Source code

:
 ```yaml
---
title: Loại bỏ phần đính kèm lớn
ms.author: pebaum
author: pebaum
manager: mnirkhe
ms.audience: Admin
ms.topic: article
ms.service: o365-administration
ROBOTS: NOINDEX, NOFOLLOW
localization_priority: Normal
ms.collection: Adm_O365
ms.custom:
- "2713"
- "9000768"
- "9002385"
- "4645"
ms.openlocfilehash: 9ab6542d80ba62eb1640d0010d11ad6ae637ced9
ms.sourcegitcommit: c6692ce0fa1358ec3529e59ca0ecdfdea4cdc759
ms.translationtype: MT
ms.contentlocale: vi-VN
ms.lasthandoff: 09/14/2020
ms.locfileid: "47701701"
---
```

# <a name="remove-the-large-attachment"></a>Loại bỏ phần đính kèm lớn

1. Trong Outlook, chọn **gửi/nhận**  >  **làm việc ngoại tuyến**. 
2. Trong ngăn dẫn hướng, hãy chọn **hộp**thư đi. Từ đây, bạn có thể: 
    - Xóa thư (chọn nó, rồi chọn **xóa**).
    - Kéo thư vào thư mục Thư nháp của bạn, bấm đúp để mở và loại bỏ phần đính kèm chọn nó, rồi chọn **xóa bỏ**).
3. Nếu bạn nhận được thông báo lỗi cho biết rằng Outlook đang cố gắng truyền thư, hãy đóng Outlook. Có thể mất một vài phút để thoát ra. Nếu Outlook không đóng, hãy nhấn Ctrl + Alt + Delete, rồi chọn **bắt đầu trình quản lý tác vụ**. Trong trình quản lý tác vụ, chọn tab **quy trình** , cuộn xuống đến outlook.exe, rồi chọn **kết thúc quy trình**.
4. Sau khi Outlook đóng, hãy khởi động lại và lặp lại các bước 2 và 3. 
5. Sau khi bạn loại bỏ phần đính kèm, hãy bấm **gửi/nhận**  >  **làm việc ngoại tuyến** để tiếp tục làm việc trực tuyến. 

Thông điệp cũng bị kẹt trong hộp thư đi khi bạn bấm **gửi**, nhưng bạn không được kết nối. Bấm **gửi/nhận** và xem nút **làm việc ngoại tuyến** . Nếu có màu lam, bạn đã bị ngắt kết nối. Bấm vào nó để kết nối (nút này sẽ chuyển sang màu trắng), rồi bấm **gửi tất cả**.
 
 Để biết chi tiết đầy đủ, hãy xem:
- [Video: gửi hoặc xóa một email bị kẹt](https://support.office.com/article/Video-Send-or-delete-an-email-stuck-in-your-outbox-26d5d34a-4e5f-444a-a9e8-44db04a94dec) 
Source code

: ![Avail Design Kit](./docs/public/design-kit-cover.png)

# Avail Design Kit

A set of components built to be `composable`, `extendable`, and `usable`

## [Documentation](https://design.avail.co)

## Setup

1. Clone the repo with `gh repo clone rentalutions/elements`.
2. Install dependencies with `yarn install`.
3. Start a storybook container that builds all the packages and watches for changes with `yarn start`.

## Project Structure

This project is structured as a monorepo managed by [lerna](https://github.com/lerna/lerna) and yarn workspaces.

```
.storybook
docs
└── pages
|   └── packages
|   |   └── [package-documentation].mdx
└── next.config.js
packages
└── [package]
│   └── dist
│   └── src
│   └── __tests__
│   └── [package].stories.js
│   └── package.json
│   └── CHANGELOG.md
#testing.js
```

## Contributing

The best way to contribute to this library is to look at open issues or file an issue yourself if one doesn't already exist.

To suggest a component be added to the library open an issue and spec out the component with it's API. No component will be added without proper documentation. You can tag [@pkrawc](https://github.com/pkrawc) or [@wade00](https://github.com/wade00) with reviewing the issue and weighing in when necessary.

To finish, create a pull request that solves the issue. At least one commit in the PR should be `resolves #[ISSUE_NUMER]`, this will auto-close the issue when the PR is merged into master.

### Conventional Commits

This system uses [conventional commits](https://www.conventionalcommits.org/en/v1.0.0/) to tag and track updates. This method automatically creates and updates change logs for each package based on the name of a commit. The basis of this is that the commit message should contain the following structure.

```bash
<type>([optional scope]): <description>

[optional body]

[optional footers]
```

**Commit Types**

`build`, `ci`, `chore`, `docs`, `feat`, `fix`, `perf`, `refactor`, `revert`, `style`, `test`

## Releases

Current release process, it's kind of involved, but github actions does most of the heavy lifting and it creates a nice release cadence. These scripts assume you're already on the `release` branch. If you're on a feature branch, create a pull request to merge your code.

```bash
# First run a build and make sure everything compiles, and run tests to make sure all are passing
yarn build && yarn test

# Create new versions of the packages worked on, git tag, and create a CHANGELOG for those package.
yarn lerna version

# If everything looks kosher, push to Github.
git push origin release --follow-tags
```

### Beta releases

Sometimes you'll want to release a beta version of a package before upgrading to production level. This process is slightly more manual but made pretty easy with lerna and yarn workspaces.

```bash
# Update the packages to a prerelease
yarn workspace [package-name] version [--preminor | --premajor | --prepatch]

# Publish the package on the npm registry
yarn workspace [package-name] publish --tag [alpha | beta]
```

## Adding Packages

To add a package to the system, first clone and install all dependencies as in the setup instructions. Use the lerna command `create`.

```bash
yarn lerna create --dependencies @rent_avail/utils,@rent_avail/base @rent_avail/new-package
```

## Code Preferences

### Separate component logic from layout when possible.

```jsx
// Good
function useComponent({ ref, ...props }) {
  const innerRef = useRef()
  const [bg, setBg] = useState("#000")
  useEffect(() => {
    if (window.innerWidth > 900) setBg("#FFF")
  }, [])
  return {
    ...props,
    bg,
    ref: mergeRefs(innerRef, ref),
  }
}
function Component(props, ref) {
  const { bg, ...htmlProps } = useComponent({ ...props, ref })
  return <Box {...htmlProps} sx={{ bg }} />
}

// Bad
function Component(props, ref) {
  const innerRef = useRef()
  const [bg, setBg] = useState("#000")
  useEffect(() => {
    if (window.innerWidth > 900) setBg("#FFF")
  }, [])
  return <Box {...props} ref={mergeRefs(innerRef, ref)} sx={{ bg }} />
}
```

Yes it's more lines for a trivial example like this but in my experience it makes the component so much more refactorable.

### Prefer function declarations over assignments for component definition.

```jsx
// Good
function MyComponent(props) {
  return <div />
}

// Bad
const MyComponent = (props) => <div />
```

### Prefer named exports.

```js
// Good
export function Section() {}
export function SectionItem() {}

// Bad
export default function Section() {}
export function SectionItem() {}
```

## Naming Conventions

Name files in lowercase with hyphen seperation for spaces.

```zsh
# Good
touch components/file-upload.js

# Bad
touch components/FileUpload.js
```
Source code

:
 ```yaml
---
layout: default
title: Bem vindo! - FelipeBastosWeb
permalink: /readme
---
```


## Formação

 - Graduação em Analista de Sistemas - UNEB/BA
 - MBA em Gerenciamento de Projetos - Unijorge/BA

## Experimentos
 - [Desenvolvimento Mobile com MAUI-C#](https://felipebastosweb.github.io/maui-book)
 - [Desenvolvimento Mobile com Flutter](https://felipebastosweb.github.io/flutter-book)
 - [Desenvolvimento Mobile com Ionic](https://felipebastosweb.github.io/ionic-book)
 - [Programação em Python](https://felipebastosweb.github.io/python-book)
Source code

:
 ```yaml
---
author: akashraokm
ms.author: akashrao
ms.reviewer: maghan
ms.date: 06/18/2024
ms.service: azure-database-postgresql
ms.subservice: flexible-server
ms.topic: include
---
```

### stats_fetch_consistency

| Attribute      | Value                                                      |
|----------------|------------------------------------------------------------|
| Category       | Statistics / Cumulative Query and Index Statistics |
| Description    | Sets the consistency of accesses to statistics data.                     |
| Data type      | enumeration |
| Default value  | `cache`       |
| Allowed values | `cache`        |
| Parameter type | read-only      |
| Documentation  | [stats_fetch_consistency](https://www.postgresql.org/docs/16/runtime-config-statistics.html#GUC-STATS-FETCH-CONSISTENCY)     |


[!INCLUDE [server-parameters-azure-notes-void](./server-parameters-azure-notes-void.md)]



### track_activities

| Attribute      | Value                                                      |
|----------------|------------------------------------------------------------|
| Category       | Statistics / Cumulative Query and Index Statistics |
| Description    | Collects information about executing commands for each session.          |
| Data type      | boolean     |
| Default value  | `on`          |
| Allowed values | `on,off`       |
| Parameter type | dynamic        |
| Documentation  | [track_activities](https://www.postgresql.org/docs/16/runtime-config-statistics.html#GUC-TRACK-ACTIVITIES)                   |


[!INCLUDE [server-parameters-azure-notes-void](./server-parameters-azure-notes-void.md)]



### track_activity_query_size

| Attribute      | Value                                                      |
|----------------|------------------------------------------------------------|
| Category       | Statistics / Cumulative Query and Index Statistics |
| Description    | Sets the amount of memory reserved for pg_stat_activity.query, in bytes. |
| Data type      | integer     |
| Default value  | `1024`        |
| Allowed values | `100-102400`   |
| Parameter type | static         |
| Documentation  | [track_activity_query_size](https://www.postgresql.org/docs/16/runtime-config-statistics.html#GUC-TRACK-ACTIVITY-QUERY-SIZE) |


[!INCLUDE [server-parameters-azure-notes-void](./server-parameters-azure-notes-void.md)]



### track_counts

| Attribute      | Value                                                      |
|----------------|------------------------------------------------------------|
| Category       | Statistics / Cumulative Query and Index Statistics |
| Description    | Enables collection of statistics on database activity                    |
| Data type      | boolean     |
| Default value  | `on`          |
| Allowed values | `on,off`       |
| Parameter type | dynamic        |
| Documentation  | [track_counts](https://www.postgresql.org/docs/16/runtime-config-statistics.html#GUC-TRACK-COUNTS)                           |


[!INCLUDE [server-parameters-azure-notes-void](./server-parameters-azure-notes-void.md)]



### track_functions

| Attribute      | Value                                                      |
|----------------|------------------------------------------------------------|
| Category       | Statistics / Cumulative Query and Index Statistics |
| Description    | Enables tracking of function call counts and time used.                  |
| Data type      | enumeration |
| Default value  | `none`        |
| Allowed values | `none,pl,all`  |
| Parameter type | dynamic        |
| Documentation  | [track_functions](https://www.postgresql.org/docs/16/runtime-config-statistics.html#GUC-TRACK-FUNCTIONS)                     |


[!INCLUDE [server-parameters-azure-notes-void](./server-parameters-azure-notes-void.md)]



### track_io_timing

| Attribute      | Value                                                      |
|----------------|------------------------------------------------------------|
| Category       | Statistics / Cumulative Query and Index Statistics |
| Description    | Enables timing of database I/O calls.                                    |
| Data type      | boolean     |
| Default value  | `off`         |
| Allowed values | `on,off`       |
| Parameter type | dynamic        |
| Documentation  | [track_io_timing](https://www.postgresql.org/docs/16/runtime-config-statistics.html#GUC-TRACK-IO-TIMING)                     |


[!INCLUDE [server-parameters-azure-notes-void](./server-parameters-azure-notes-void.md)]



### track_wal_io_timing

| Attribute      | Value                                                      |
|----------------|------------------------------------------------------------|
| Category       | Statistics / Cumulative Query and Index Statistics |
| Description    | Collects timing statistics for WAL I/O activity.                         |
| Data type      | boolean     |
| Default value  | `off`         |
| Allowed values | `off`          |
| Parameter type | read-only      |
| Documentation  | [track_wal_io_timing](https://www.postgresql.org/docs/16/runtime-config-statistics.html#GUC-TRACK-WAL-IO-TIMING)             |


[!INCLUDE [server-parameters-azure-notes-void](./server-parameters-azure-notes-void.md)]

▬▬▬▬▬▬

### About this exercise:
For this task, copy every line of the material in which "collection" appears.

### Exercise result:
ms.collection: Adm_O365
| Description    | Enables collection of statistics on database activity                    |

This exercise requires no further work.